Gustavo Galuppo
Jacques Rancière concibe el cine como un complejo sistema de
encuentros y distancias. Distancias que,
tal vez, el mismo cine no sea capaz de salvar, pero que constituyen de algún
modo su mayor reserva de potencias posibles. La lejanía y la cercanía, el encuentro
y el desencuentro, el intento de apropiación y el fracaso, la reescritura y la
imposibilidad. La distancia constituye aquí al cine en sus falencias
intrínsecas y allí mismo en sus mayores poderes expresivos. El cine se hace a
sí mismo desde esas distancias y desde el intento, a veces felizmente
infructuoso, de superarlas. Distancias con el arte (¿espectáculo o expresión
artística?), con la política (¿es capaz de suscitar conciencia política?), con
la teoría (¿se puede lidiar con la pasión del cinéfilo?). Tensiones no
resueltas que suscitan problemáticas referidas a la especificidad y a la
hibridez del medio. Distancias que lo fuerzan a repensarse a sí mismo y a
repensar en el mismo movimiento esas otras formas de pensamiento, a
reinventarlas a costa de perderse en ese camino de resolución imposible.

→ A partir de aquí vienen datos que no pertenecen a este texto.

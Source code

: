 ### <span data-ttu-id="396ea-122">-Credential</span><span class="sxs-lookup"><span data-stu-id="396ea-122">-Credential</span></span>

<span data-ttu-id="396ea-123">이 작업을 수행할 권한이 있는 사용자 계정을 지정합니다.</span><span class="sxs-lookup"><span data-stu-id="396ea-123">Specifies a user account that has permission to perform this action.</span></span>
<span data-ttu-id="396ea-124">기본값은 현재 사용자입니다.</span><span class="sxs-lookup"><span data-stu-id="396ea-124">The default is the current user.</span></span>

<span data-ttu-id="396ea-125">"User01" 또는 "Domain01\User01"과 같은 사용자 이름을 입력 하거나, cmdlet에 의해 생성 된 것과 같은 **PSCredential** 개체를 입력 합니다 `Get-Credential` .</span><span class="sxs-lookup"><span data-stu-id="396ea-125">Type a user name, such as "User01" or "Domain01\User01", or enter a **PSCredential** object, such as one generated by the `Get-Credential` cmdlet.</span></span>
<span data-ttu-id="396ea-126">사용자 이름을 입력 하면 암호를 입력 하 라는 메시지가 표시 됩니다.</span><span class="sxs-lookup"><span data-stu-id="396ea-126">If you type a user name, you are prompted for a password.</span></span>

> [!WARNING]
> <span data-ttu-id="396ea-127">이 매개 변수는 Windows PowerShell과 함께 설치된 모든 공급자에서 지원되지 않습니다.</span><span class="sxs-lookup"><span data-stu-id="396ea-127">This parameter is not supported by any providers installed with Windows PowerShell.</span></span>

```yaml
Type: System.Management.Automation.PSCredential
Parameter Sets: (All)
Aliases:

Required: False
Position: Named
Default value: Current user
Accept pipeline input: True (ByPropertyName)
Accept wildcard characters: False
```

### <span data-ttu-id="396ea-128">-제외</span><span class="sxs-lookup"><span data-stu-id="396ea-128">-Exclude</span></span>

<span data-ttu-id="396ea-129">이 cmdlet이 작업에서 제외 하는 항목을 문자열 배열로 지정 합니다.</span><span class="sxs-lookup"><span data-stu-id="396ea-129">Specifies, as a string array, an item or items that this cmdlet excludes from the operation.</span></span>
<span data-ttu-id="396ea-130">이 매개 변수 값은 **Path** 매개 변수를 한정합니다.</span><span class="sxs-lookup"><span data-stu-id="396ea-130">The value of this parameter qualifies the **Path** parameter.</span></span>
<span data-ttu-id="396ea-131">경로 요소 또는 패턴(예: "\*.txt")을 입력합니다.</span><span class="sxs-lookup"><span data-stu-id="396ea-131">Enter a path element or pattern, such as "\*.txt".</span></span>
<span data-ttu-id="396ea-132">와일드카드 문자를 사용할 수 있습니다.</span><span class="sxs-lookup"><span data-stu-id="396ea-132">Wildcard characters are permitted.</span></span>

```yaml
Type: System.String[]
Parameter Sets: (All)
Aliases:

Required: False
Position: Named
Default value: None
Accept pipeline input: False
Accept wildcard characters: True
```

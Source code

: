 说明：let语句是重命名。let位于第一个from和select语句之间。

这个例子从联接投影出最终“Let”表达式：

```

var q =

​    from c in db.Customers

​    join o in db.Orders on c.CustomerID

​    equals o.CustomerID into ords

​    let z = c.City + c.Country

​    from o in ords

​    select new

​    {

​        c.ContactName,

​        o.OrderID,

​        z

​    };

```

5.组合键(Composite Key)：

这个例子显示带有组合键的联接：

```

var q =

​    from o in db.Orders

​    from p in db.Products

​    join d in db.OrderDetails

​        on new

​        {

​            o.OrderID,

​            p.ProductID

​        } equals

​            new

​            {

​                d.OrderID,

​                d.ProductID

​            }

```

El
cine, para Rancière, es justamente esa multitud de cosas que se apilan y se
contradicen, esa constitución polimorfa presentada bajo la forma de un sistema
de distancias irreductibles: el borramiento conflictivo de esa línea de
demarcación entre el entretenimiento del puro espectáculo y la expresión
artística, la divergencia entre la realidad de la proyección y la reescritura
del recuerdo, el aparato ideológico que pone en marcha proyectos utópicos que no
dejan de circular en la sociedad como una energía hecha de destellos e imágenes
ambiguas o contradictorias, y la incompatibilidad de la pasión cinéfila, que
recusa la posibilidad del discernimiento, con el pensamiento teórico.